O cerne do problema é simples de sintetizar: a Grécia já não tem soberania absoluta sobre o seu destino porque não tem dinheiro para pagar as suas escolhas e porque está a lidar com instituições às quais cedeu parte do poder de decidir o tipo de políticas que os seus governos são autorizados seguir. É duro mas é assim, e isso leva-nos ao terceiro equívoco.

3. Na União Europeia vive-se numa espécie de limbo pós-soberano, onde não se sabe bem onde reside o poder real, algo que nos conduz a um pesadelo bem pior: caminhar-nos como zombies para o tempo de uma imprevisível pós-democracia.

A criação do euro, podemos começar a afirmá-lo sem receio de errar, foi muito mais do que um erro: foi uma tragédia que pode fazer ruir uma União Europeia que só tem sentido se resultar da união voluntária dos seus povos. O euro foi a armadilha em que os “grandes europeus” do passado, os que tinham “uma visão”, quiseram aprisionar quase todo um continente em torno de uma utopia: uma integração cada vez maior que conduzisse inevitavelmente a uma qualquer forma de “Estados Unidos da Europa”. Ainda a semana passada ouvi Durão Barroso, no Estoril Political Forum, repetir o argumento de que só unida a Europa voltará a ter força no mundo, pelo que só se pode prosseguir pelo caminho de mais integração, uma visão com alguma nostalgia do tempo dos impérios. Não tenho também deixado de ler tudo o que Paulo Rangel tem escrito sobre o “fim da soberania”, em defesa da ideia de que esse conceito morreu e que só nos resta, para ainda termos alguma influência, diluirmo-nos numa Europa cada vez mais federal (palavra que, no entanto, por regra evita utilizar).
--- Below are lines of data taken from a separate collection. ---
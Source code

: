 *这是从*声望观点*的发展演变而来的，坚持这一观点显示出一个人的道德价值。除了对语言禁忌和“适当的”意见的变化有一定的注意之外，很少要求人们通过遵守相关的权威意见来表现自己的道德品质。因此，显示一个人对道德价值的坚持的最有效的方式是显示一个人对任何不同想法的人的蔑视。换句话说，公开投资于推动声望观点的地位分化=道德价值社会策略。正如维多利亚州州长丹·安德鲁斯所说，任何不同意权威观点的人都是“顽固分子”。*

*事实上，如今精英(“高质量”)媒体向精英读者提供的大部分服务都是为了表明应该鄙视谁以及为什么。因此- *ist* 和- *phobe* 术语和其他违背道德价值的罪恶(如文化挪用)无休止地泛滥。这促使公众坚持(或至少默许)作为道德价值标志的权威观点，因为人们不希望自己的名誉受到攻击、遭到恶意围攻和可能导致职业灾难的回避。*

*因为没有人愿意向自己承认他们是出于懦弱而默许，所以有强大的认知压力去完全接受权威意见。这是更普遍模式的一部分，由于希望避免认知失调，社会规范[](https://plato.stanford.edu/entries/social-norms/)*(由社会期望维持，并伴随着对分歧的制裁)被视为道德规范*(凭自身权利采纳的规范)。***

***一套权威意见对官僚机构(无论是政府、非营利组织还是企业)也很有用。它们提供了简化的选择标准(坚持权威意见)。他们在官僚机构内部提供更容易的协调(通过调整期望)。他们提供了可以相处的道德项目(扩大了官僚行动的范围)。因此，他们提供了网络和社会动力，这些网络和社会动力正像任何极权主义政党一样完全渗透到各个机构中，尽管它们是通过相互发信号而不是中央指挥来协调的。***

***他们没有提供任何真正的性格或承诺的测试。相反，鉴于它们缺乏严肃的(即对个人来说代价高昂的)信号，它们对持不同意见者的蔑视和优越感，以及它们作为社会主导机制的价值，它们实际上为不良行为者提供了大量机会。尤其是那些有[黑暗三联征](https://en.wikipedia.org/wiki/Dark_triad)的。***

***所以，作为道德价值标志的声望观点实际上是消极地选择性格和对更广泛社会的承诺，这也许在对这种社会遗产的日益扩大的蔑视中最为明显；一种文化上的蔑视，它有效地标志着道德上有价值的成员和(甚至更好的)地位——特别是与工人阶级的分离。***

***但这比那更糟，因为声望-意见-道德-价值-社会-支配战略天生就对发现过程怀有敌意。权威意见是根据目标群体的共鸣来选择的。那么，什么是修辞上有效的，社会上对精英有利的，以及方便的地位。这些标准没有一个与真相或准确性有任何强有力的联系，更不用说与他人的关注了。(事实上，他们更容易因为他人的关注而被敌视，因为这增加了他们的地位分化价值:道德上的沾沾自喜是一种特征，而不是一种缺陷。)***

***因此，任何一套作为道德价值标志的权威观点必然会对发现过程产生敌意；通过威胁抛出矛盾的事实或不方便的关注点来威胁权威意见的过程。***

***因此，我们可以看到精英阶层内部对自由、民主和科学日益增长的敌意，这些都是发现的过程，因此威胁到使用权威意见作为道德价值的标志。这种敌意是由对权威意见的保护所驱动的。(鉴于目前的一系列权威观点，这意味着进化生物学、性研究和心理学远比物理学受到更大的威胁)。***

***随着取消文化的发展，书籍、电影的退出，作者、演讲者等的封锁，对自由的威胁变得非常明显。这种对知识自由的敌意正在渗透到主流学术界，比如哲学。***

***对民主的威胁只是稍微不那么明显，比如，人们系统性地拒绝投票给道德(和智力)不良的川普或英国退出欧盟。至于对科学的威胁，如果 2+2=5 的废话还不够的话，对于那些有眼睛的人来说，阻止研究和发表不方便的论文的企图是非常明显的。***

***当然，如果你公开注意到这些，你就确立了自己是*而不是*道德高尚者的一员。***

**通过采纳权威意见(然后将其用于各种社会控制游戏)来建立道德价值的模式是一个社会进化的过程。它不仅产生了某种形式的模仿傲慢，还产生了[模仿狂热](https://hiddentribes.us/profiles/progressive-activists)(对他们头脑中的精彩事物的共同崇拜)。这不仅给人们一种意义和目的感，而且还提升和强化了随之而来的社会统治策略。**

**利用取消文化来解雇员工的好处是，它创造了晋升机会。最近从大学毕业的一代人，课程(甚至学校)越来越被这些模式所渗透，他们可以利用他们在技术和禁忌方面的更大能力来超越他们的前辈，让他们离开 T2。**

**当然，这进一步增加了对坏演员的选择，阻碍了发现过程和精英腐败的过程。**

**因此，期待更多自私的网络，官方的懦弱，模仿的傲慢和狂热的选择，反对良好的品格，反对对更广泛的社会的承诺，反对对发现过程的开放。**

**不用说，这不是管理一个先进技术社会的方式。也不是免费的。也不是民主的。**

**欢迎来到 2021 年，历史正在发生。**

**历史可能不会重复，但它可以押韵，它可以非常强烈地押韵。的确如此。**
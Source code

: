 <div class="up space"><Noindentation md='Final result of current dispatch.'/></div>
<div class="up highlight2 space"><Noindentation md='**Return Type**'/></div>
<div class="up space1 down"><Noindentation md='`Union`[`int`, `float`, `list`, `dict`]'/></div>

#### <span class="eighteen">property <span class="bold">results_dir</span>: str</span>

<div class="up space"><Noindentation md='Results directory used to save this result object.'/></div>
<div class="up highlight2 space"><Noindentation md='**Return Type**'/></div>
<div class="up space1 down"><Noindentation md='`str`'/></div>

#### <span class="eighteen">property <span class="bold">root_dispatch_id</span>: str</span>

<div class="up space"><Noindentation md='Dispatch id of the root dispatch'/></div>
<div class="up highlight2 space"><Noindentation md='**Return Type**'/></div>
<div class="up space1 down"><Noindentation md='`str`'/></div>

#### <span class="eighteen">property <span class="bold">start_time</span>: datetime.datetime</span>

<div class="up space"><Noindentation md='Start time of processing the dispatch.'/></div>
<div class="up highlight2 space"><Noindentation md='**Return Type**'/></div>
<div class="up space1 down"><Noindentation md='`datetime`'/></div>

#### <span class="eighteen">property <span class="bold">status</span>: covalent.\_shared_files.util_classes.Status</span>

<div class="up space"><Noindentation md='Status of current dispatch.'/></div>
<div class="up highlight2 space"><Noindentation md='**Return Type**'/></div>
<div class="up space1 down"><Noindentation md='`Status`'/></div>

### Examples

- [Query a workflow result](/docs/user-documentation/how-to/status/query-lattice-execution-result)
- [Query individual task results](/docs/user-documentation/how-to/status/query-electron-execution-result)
A minha resposta a esta ideia de que vivemos uma espécie de tempos pós-soberanos é que esse conceito só pode trazer consigo um qualquer tipo de pós-democracia – e por isso não posso deixar de me lhe opor com todas as minhas forças.
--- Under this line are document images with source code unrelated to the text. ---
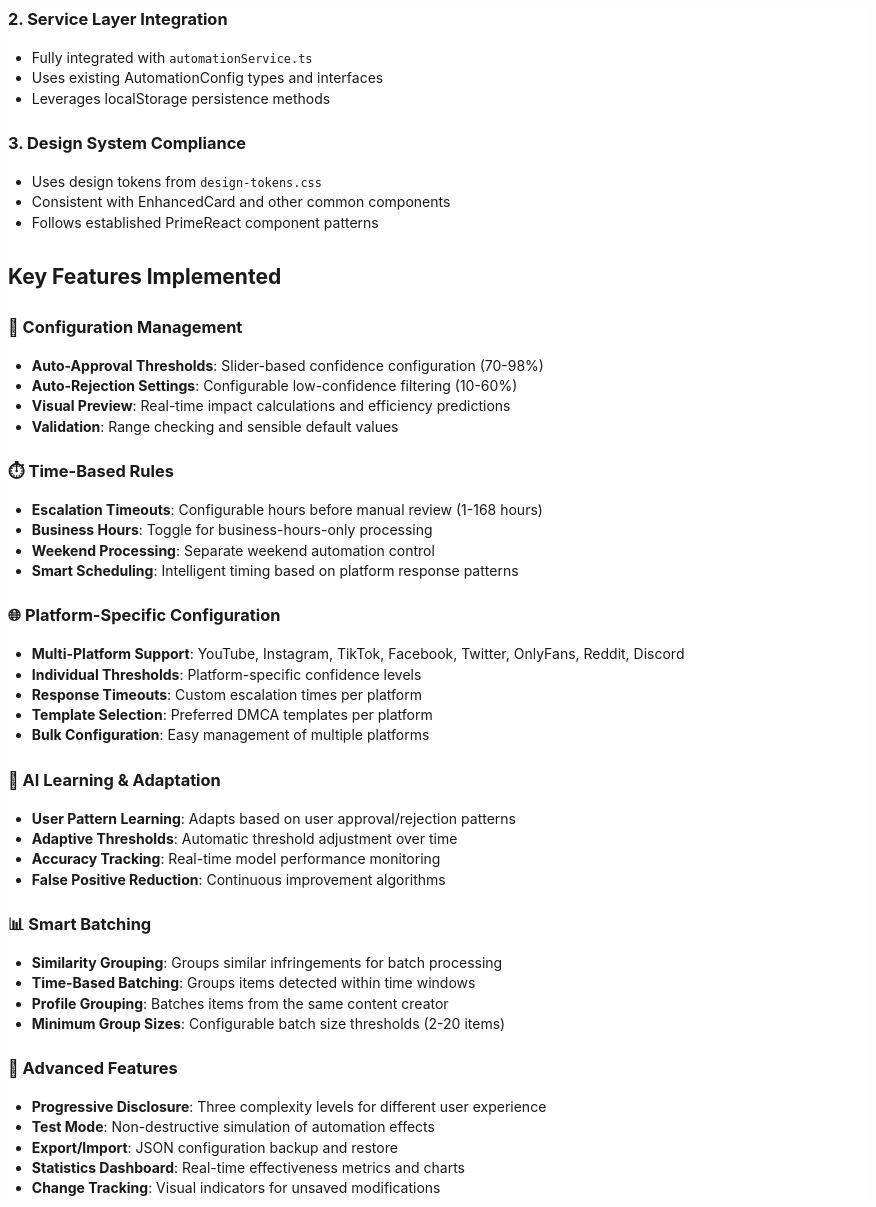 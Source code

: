 ### 2. Service Layer Integration
- Fully integrated with `automationService.ts`
- Uses existing AutomationConfig types and interfaces
- Leverages localStorage persistence methods

### 3. Design System Compliance
- Uses design tokens from `design-tokens.css`
- Consistent with EnhancedCard and other common components
- Follows established PrimeReact component patterns

## Key Features Implemented

### 🎯 Configuration Management
- **Auto-Approval Thresholds**: Slider-based confidence configuration (70-98%)
- **Auto-Rejection Settings**: Configurable low-confidence filtering (10-60%)
- **Visual Preview**: Real-time impact calculations and efficiency predictions
- **Validation**: Range checking and sensible default values

### ⏱️ Time-Based Rules
- **Escalation Timeouts**: Configurable hours before manual review (1-168 hours)
- **Business Hours**: Toggle for business-hours-only processing
- **Weekend Processing**: Separate weekend automation control
- **Smart Scheduling**: Intelligent timing based on platform response patterns

### 🌐 Platform-Specific Configuration
- **Multi-Platform Support**: YouTube, Instagram, TikTok, Facebook, Twitter, OnlyFans, Reddit, Discord
- **Individual Thresholds**: Platform-specific confidence levels
- **Response Timeouts**: Custom escalation times per platform
- **Template Selection**: Preferred DMCA templates per platform
- **Bulk Configuration**: Easy management of multiple platforms

### 🧠 AI Learning & Adaptation
- **User Pattern Learning**: Adapts based on user approval/rejection patterns
- **Adaptive Thresholds**: Automatic threshold adjustment over time
- **Accuracy Tracking**: Real-time model performance monitoring
- **False Positive Reduction**: Continuous improvement algorithms

### 📊 Smart Batching
- **Similarity Grouping**: Groups similar infringements for batch processing
- **Time-Based Batching**: Groups items detected within time windows
- **Profile Grouping**: Batches items from the same content creator
- **Minimum Group Sizes**: Configurable batch size thresholds (2-20 items)

### 🔧 Advanced Features
- **Progressive Disclosure**: Three complexity levels for different user experience
- **Test Mode**: Non-destructive simulation of automation effects
- **Export/Import**: JSON configuration backup and restore
- **Statistics Dashboard**: Real-time effectiveness metrics and charts
- **Change Tracking**: Visual indicators for unsaved modifications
É por isso que abro a boca de espanto quando leio, vejo e ouço tudo quanto é dirigente europeu e português a defender que a cura dos males do euro – que hoje todos reconhecem – exige ainda mais transferências de soberania dos Estados para a União. O que nos estão a dizer é que querem mais do que já hoje consideramos intolerável, isto é, que mais e mais decisões que implicam com a nossa vida de portugueses, franceses, espanhóis, italianos e, claro, gregos, sem esquecer todos os outros, saiam da esfera de competência dos nossos parlamentos e dos nossos governos e sejam entregues a um poder centralizado que não controlamos e cujo problema não é apenas um défice de democracia, é ser na sua essência não-democrático (um dia escreverei sobre este tema com mais detalhe, pois é importante e sei que estou totalmente isolado em Portugal).

Felizmente que hoje temos poucos políticos “visionários” capazes de darem o passo nesse desconhecido que seria uma Europa irremediavelmente divorciada dos seus cidadãos – porque esse divórcio é cada vez mais evidente.
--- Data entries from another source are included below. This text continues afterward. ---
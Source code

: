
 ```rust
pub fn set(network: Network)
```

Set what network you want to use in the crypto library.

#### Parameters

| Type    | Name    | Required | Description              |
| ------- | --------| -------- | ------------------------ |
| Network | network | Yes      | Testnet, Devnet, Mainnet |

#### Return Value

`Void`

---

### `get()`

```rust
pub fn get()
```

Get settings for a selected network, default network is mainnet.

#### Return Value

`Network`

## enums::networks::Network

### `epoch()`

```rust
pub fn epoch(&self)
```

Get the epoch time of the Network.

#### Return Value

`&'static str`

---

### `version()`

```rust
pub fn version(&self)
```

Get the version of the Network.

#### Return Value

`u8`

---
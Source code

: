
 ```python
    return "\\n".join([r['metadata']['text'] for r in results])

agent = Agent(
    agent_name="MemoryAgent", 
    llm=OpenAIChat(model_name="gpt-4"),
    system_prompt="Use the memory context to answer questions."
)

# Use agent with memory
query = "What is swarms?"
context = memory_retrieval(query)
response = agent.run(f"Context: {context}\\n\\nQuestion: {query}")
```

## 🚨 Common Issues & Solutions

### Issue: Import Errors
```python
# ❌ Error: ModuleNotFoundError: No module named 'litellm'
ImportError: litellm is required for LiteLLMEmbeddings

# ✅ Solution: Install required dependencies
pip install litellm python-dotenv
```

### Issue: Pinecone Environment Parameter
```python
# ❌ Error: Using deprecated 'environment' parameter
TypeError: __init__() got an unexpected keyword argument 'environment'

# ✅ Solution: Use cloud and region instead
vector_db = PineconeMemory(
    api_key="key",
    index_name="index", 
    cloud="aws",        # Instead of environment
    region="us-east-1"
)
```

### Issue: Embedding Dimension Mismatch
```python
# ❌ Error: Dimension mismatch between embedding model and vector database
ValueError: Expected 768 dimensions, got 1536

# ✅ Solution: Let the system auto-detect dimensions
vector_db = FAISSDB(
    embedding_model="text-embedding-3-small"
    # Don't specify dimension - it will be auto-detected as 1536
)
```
Não deixo por isso de simpatizar com os gregos quando eles se queixam de quererem mandar neles. Só lamento que não tirem disso a necessária consequência, pois enquanto dependerem do dinheiro dos outros, como esta semana ficou demonstrado sem qualquer sombra de dúvida, terão de aceitar as regras desses outros. Essa é também a razão porque penso que seria melhor para os gregos e melhor para a Europa que saíssem do euro, votem sim ou votem não (se votarem não isso tornar-se-á inevitável, agora ou daqui por alguns meses).

O problema dos projectos utópicos é que, em seu nome, se está disposto a violar todas as regras, as legais e as do bom senso. O que interessa é seguir sempre em frente, na tal bicicleta que, se parar, cai. Se queremos mesmo salvar o que é essencial no projecto europeu – todas estas décadas de paz, as condições do progresso económico e o respeito pela democracia e pela vontade dos cidadãos –, então temos de perceber que quando se toma um caminho errado a solução não é insistir em seguir em frente, é tentar um caminho alternativo. A crise grega e o próximo referendo britânico fazem com que esta seja, provavelmente, a melhor altura para o discutirmos seriamente, e não em torno de mais “visões” e “ambições”.

Até lá, referendos ou plebiscitos como os da Grécia nunca serão verdadeiras vitórias da democracia. Vença quem vença, pois como vimos o destino dos gregos está cada vez menos nas suas mãos.